Old school approach to education
For years, the US has focused a lot on the merits of one-on-one online instruction, adding Smart Boards in classrooms and the need for more internet connectivity. The exchange students interviewed by Ripley cited that the high performing countries don’t bother about any of the above. As Eva Moskowitz may have put it, the obsession with technology by the US is akin to worrying about putting TV screens in planes when those planes aren’t event built.
Most of the highly performing countries make a point of preparing teachers for the classroom by investing lots of money in pre-service training. The job of being a teacher is not taken lightly nor is it for the faint hearted. Before being a teacher, one has to meet the rigorous standards for qualification. The teacher training schools in the US hardly prepare their teachers for any of the challenges they will face in the classroom, according to a report published by the National Center on Teacher Quality.
Dedication to education
Unlike students in the US, the students in high performing countries are highly dedicated and more serious about learning. This may attributed to the opportunities bestowed upon students in the US through abundant and robust higher education which has distracted them from the importance of focusing on learning at all levels of education including elementary, middle and high school and beyond.

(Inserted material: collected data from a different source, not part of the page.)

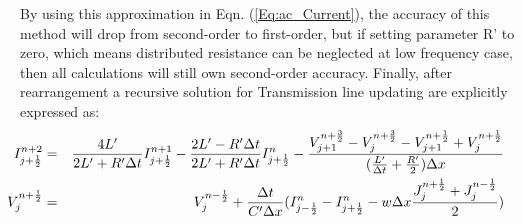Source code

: \documentclass[11pt,final]{scrbook}
\begin{document}
By using this approximation in Eqn. (\ref{Eq:ac_Current}), the accuracy of this method will drop from second-order to first-order, but if setting parameter R' to zero, which means distributed resistance can be neglected at low frequency case, then all calculations will still own second-order accuracy. Finally, after rearrangement a recursive solution for Transmission line updating are explicitly expressed as:
\begin{eqnarray}
 \hspace{-8mm} { I }_{ j+\frac{1}{2} }^{ n+2 } &=& \frac { 4L' }{ 2L'+R'\Delta t }{ I }_{ j+\frac{1}{2} }^{ n+1 }-\frac { 2L'-R'\Delta t }{ 2L'+R'\Delta t }{ I }_{ j+\frac{1}{2} }^{ n }-\frac { { V }_{ j+1 }^{ n+\frac{3}{2} }-{ V }_{ j }^{ n+\frac{3}{2}}-{ V }_{ j+1 }^{ n+\frac{1}{2} }+{ V }_{ j }^{ n+\frac{1}{2} } }{  (\frac { L' }{ \Delta t } +\frac { R' }{ 2 })\Delta x }\label{eq:TL_I}\\
 \hspace{-8mm} { V }_{ j }^{ n+\frac{1}{2} } &=& { V }_{ j }^{ n-\frac{1}{2} } + \frac{ \Delta t }{ C'\Delta x } ({ I }_{ j-\frac{1}{2} }^{ n}-{ I }_{ j+\frac{1}{2} }^{ n } - w\Delta x\frac{{J}_{j}^{n+\frac{1}{2}}+{J}_{j}^{n-\frac{1}{2}}}{2}) \label{eq:TL_U}
\end{eqnarray}
\end{document}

Parent involvement in education
In the United States, parent involvement in their children’s education is often defined by attendance of sporting events, volunteering at school, raising money for school and the number of parent teacher conferences attended. In high performing countries, parents spend money and time after school to complement their children’s education. In fact a recent study report showed that South Korean parents spend nearly as much on after school tutoring as families in the US spend on video games.